TRY IT
Transcribe all data verbatim. Skip the pictures.
[MATERIAL SHOWN — start]
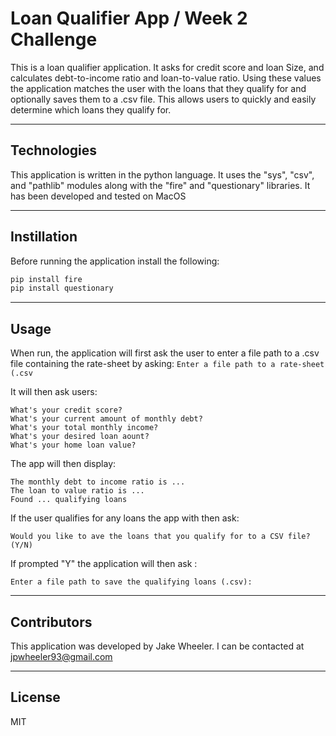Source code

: # Loan Qualifier App / Week 2 Challenge

This is a loan qualifier application. It asks for credit score and loan Size, and calculates debt-to-income ratio and loan-to-value ratio. Using these values the application matches the user with the loans that they qualify for and optionally saves them to a .csv file. This allows users to quickly and easily determine which loans they qualify for. 
    

---

## Technologies

This application is written in the python language. It uses the "sys", "csv", and "pathlib" modules along with the "fire" and "questionary" libraries. It has been developed and tested on MacOS

---
## Instillation
Before running the application install the following:

```python
pip install fire
pip install questionary
```
---
## Usage

When run, the application will first ask the user to enter a file path to a .csv file containing the rate-sheet by asking:
```Enter a file path to a rate-sheet (.csv```

It will then ask users:
```
What's your credit score?
What's your current amount of monthly debt?
What's your total monthly income?
What's your desired loan aount?
What's your home loan value?
```

The app will then display:
```
The monthly debt to income ratio is ...
The loan to value ratio is ...
Found ... qualifying loans
```

If the user qualifies for any loans the app with then ask:
```
Would you like to ave the loans that you qualify for to a CSV file? (Y/N)
```

If prompted "Y" the application will then ask :
```
Enter a file path to save the qualifying loans (.csv):
```

---

## Contributors

This application was developed by Jake Wheeler. I can be contacted at jpwheeler93@gmail.com

---

## License

MIT
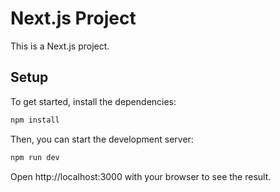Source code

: # Next.js Project

This is a Next.js project.

## Setup

To get started, install the dependencies:

```bash
npm install
```

Then, you can start the development server:

```bash
npm run dev
```

Open http://localhost:3000 with your browser to see the result.
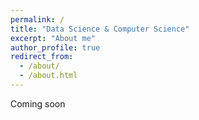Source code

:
 ```yaml
---
permalink: /
title: "Data Science & Computer Science"
excerpt: "About me"
author_profile: true
redirect_from: 
  - /about/
  - /about.html
---
```




Coming soon
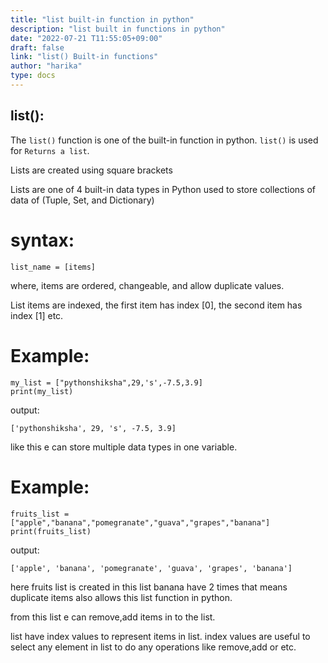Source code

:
 ```yaml
---
title: "list built-in function in python"
description: "list built in functions in python"
date: "2022-07-21 T11:55:05+09:00"
draft: false
link: "list() Built-in functions"
author: "harika"
type: docs
---
```


## list():
The `list()` function is one of the built-in function in python.
`list()` is used for `Returns a list`.

Lists are created using square brackets

Lists are one of 4 built-in data types in Python used to store collections of data of (Tuple, Set, and Dictionary)

# syntax:
```
list_name = [items]
```
where, items are ordered, changeable, and allow duplicate values.

List items are indexed, the first item has index [0], the second item has index [1] etc.

# Example:
```
my_list = ["pythonshiksha",29,'s',-7.5,3.9]
print(my_list)
```
output:
```
['pythonshiksha', 29, 's', -7.5, 3.9]
```
like this e can store multiple data types in one variable.

# Example:
```
fruits_list = ["apple","banana","pomegranate","guava","grapes","banana"]
print(fruits_list)
```
output:
```
['apple', 'banana', 'pomegranate', 'guava', 'grapes', 'banana']
```
here fruits list is created in this list banana have 2 times that means duplicate items also allows this list function in python.

from this list e can remove,add items in to the list.

list have index values to represent items in list.
index values are useful to select any element in list to do any operations like remove,add or etc.



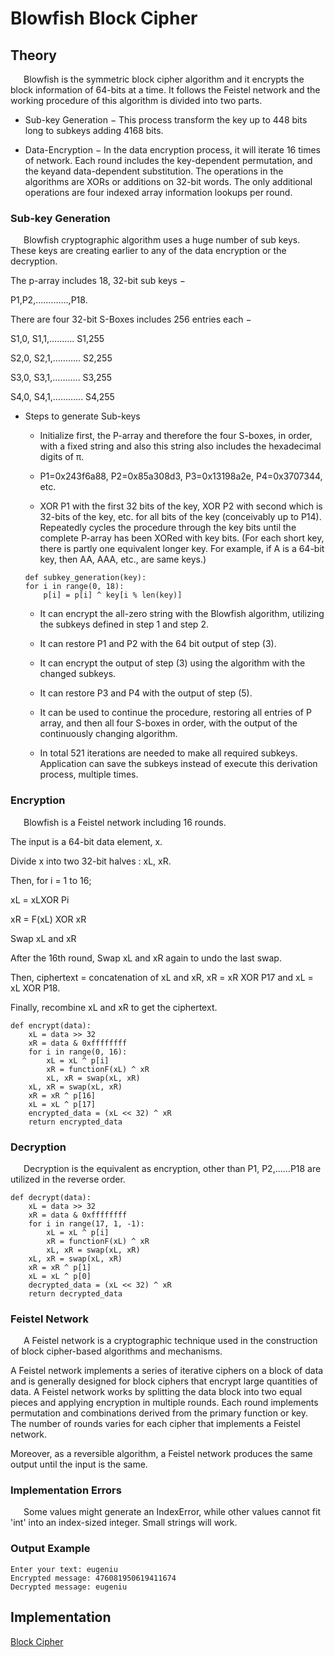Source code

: # Blowfish Block Cipher

## Theory
&ensp;&ensp;&ensp;Blowfish is the symmetric block cipher algorithm and it encrypts the block information of 64-bits at a time. It follows the Feistel network and the working procedure of this algorithm is divided into two parts.

* Sub-key Generation − This process transform the key up to 448 bits long to subkeys adding 4168 bits.

* Data-Encryption − In the data encryption process, it will iterate 16 times of network. Each round includes the key-dependent permutation, and the keyand data-dependent substitution. The operations in the algorithms are XORs or additions on 32-bit words. The only additional operations are four indexed array information lookups per round.


### Sub-key Generation
&ensp;&ensp;&ensp;Blowfish cryptographic algorithm uses a huge number of sub keys. These keys are creating earlier to any of the data encryption or the decryption.

The p-array includes 18, 32-bit sub keys −

P1,P2,………….,P18.

There are four 32-bit S-Boxes includes 256 entries each −

S1,0, S1,1,………. S1,255

S2,0, S2,1,……….. S2,255

S3,0, S3,1,……….. S3,255

S4,0, S4,1,………... S4,255

- Steps to generate Sub-keys

    - Initialize first, the P-array and therefore the four S-boxes, in order, with a fixed string and also this string also includes the hexadecimal digits of π.

    - P1=0x243f6a88, P2=0x85a308d3, P3=0x13198a2e, P4=0x3707344, etc.

    - XOR P1 with the first 32 bits of the key, XOR P2 with second which is 32-bits of the key, etc. for all bits of the key (conceivably up to P14). Repeatedly cycles the procedure through the key bits until the complete P-array has been XORed with key bits. (For each short key, there is partly one equivalent longer key. For example, if A is a 64-bit key, then AA, AAA, etc., are same keys.)
    ```
    def subkey_generation(key):
    for i in range(0, 18):
        p[i] = p[i] ^ key[i % len(key)]
    ```

    - It can encrypt the all-zero string with the Blowfish algorithm, utilizing the subkeys defined in step 1 and step 2.

    - It can restore P1 and P2 with the 64 bit output of step (3).

    - It can encrypt the output of step (3) using the algorithm with the changed subkeys.

    - It can restore P3 and P4 with the output of step (5).

    - It can be used to continue the procedure, restoring all entries of P array, and then all four S-boxes in order, with the output of the continuously changing algorithm.

    - In total 521 iterations are needed to make all required subkeys. Application can save the subkeys instead of execute this derivation process, multiple times.


### Encryption
&ensp;&ensp;&ensp;Blowfish is a Feistel network including 16 rounds.

The input is a 64-bit data element, x.

Divide x into two 32-bit halves : xL, xR.

Then, for i = 1 to 16;

xL = xLXOR Pi

xR = F(xL) XOR xR

Swap xL and xR

After the 16th round, Swap xL and xR again to undo the last swap.

Then, ciphertext = concatenation of xL and xR, xR = xR XOR P17 and xL = xL XOR P18.

Finally, recombine xL and xR to get the ciphertext.
```
def encrypt(data):
    xL = data >> 32
    xR = data & 0xffffffff
    for i in range(0, 16):
        xL = xL ^ p[i]
        xR = functionF(xL) ^ xR
        xL, xR = swap(xL, xR)
    xL, xR = swap(xL, xR)
    xR = xR ^ p[16]
    xL = xL ^ p[17]
    encrypted_data = (xL << 32) ^ xR
    return encrypted_data
```


### Decryption
&ensp;&ensp;&ensp;Decryption is the equivalent as encryption, other than P1, P2,……P18 are utilized in the reverse order.
```
def decrypt(data):
    xL = data >> 32
    xR = data & 0xffffffff
    for i in range(17, 1, -1):
        xL = xL ^ p[i]
        xR = functionF(xL) ^ xR
        xL, xR = swap(xL, xR)
    xL, xR = swap(xL, xR)
    xR = xR ^ p[1]
    xL = xL ^ p[0]
    decrypted_data = (xL << 32) ^ xR
    return decrypted_data
```


### Feistel Network
&ensp;&ensp;&ensp;A Feistel network is a cryptographic technique used in the construction of block cipher-based algorithms and mechanisms. 

A Feistel network implements a series of iterative ciphers on a block of data and is generally designed for block ciphers that encrypt large quantities of data. A Feistel network works by splitting the data block into two equal pieces and applying encryption in multiple rounds. Each round implements permutation and combinations derived from the primary function or key. The number of rounds varies for each cipher that implements a Feistel network.

Moreover, as a reversible algorithm, a Feistel network produces the same output until the input is the same.


### Implementation Errors
&ensp;&ensp;&ensp;Some values might generate an IndexError, while other values cannot fit 'int' into an index-sized integer. Small strings will work.


### Output Example
```
Enter your text: eugeniu
Encrypted message: 476081950619411674
Decrypted message: eugeniu
```


## Implementation
[Block Cipher](https://github.com/eugencic/utm-cs-labs/blob/main/Code/Block.py)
[MATERIAL SHOWN — finish]
ANSWER SPACE
Source code

: # Loan Qualifier App / Week 2 Challenge

This is a loan qualifier application. It asks for credit score and loan Size, and calculates debt-to-income ratio and loan-to-value ratio. Using these values the application matches the user with the loans that they qualify for and optionally saves them to a .csv file. This allows users to quickly and easily determine which loans they qualify for. 
    

---

## Technologies

This application is written in the python language. It uses the "sys", "csv", and "pathlib" modules along with the "fire" and "questionary" libraries. It has been developed and tested on MacOS

---
## Instillation
Before running the application install the following:

```python
pip install fire
pip install questionary
```
---
## Usage

When run, the application will first ask the user to enter a file path to a .csv file containing the rate-sheet by asking:
```Enter a file path to a rate-sheet (.csv```

It will then ask users:
```
What's your credit score?
What's your current amount of monthly debt?
What's your total monthly income?
What's your desired loan aount?
What's your home loan value?
```

The app will then display:
```
The monthly debt to income ratio is ...
The loan to value ratio is ...
Found ... qualifying loans
```

If the user qualifies for any loans the app with then ask:
```
Would you like to ave the loans that you qualify for to a CSV file? (Y/N)
```

If prompted "Y" the application will then ask :
```
Enter a file path to save the qualifying loans (.csv):
```

---

## Contributors

This application was developed by Jake Wheeler. I can be contacted at jpwheeler93@gmail.com

---

## License

MIT
Source code

: # Next.js Project

This is a Next.js project.

## Setup

To get started, install the dependencies:

```bash
npm install
```

Then, you can start the development server:

```bash
npm run dev
```

Open http://localhost:3000 with your browser to see the result.
Source code

:
 ```yaml
---
permalink: /
title: "Data Science & Computer Science"
excerpt: "About me"
author_profile: true
redirect_from: 
  - /about/
  - /about.html
---
```




Coming soon
Source code

:
 ```yaml
---
title: "list built-in function in python"
description: "list built in functions in python"
date: "2022-07-21 T11:55:05+09:00"
draft: false
link: "list() Built-in functions"
author: "harika"
type: docs
---
```


## list():
The `list()` function is one of the built-in function in python.
`list()` is used for `Returns a list`.

Lists are created using square brackets

Lists are one of 4 built-in data types in Python used to store collections of data of (Tuple, Set, and Dictionary)

# syntax:
```
list_name = [items]
```
where, items are ordered, changeable, and allow duplicate values.

List items are indexed, the first item has index [0], the second item has index [1] etc.

# Example:
```
my_list = ["pythonshiksha",29,'s',-7.5,3.9]
print(my_list)
```
output:
```
['pythonshiksha', 29, 's', -7.5, 3.9]
```
like this e can store multiple data types in one variable.

# Example:
```
fruits_list = ["apple","banana","pomegranate","guava","grapes","banana"]
print(fruits_list)
```
output:
```
['apple', 'banana', 'pomegranate', 'guava', 'grapes', 'banana']
```
here fruits list is created in this list banana have 2 times that means duplicate items also allows this list function in python.

from this list e can remove,add items in to the list.

list have index values to represent items in list.
index values are useful to select any element in list to do any operations like remove,add or etc.



Source code

: # Blowfish Block Cipher

## Theory
&ensp;&ensp;&ensp;Blowfish is the symmetric block cipher algorithm and it encrypts the block information of 64-bits at a time. It follows the Feistel network and the working procedure of this algorithm is divided into two parts.

* Sub-key Generation − This process transform the key up to 448 bits long to subkeys adding 4168 bits.

* Data-Encryption − In the data encryption process, it will iterate 16 times of network. Each round includes the key-dependent permutation, and the keyand data-dependent substitution. The operations in the algorithms are XORs or additions on 32-bit words. The only additional operations are four indexed array information lookups per round.


### Sub-key Generation
&ensp;&ensp;&ensp;Blowfish cryptographic algorithm uses a huge number of sub keys. These keys are creating earlier to any of the data encryption or the decryption.

The p-array includes 18, 32-bit sub keys −

P1,P2,………….,P18.

There are four 32-bit S-Boxes includes 256 entries each −

S1,0, S1,1,………. S1,255

S2,0, S2,1,……….. S2,255

S3,0, S3,1,……….. S3,255

S4,0, S4,1,………... S4,255

- Steps to generate Sub-keys

    - Initialize first, the P-array and therefore the four S-boxes, in order, with a fixed string and also this string also includes the hexadecimal digits of π.

    - P1=0x243f6a88, P2=0x85a308d3, P3=0x13198a2e, P4=0x3707344, etc.

    - XOR P1 with the first 32 bits of the key, XOR P2 with second which is 32-bits of the key, etc. for all bits of the key (conceivably up to P14). Repeatedly cycles the procedure through the key bits until the complete P-array has been XORed with key bits. (For each short key, there is partly one equivalent longer key. For example, if A is a 64-bit key, then AA, AAA, etc., are same keys.)
    ```
    def subkey_generation(key):
    for i in range(0, 18):
        p[i] = p[i] ^ key[i % len(key)]
    ```

    - It can encrypt the all-zero string with the Blowfish algorithm, utilizing the subkeys defined in step 1 and step 2.

    - It can restore P1 and P2 with the 64 bit output of step (3).

    - It can encrypt the output of step (3) using the algorithm with the changed subkeys.

    - It can restore P3 and P4 with the output of step (5).

    - It can be used to continue the procedure, restoring all entries of P array, and then all four S-boxes in order, with the output of the continuously changing algorithm.

    - In total 521 iterations are needed to make all required subkeys. Application can save the subkeys instead of execute this derivation process, multiple times.


### Encryption
&ensp;&ensp;&ensp;Blowfish is a Feistel network including 16 rounds.

The input is a 64-bit data element, x.

Divide x into two 32-bit halves : xL, xR.

Then, for i = 1 to 16;

xL = xLXOR Pi

xR = F(xL) XOR xR

Swap xL and xR

After the 16th round, Swap xL and xR again to undo the last swap.

Then, ciphertext = concatenation of xL and xR, xR = xR XOR P17 and xL = xL XOR P18.

Finally, recombine xL and xR to get the ciphertext.
```
def encrypt(data):
    xL = data >> 32
    xR = data & 0xffffffff
    for i in range(0, 16):
        xL = xL ^ p[i]
        xR = functionF(xL) ^ xR
        xL, xR = swap(xL, xR)
    xL, xR = swap(xL, xR)
    xR = xR ^ p[16]
    xL = xL ^ p[17]
    encrypted_data = (xL << 32) ^ xR
    return encrypted_data
```


### Decryption
&ensp;&ensp;&ensp;Decryption is the equivalent as encryption, other than P1, P2,……P18 are utilized in the reverse order.
```
def decrypt(data):
    xL = data >> 32
    xR = data & 0xffffffff
    for i in range(17, 1, -1):
        xL = xL ^ p[i]
        xR = functionF(xL) ^ xR
        xL, xR = swap(xL, xR)
    xL, xR = swap(xL, xR)
    xR = xR ^ p[1]
    xL = xL ^ p[0]
    decrypted_data = (xL << 32) ^ xR
    return decrypted_data
```


### Feistel Network
&ensp;&ensp;&ensp;A Feistel network is a cryptographic technique used in the construction of block cipher-based algorithms and mechanisms. 

A Feistel network implements a series of iterative ciphers on a block of data and is generally designed for block ciphers that encrypt large quantities of data. A Feistel network works by splitting the data block into two equal pieces and applying encryption in multiple rounds. Each round implements permutation and combinations derived from the primary function or key. The number of rounds varies for each cipher that implements a Feistel network.

Moreover, as a reversible algorithm, a Feistel network produces the same output until the input is the same.


### Implementation Errors
&ensp;&ensp;&ensp;Some values might generate an IndexError, while other values cannot fit 'int' into an index-sized integer. Small strings will work.


### Output Example
```
Enter your text: eugeniu
Encrypted message: 476081950619411674
Decrypted message: eugeniu
```


## Implementation
[Block Cipher](https://github.com/eugencic/utm-cs-labs/blob/main/Code/Block.py)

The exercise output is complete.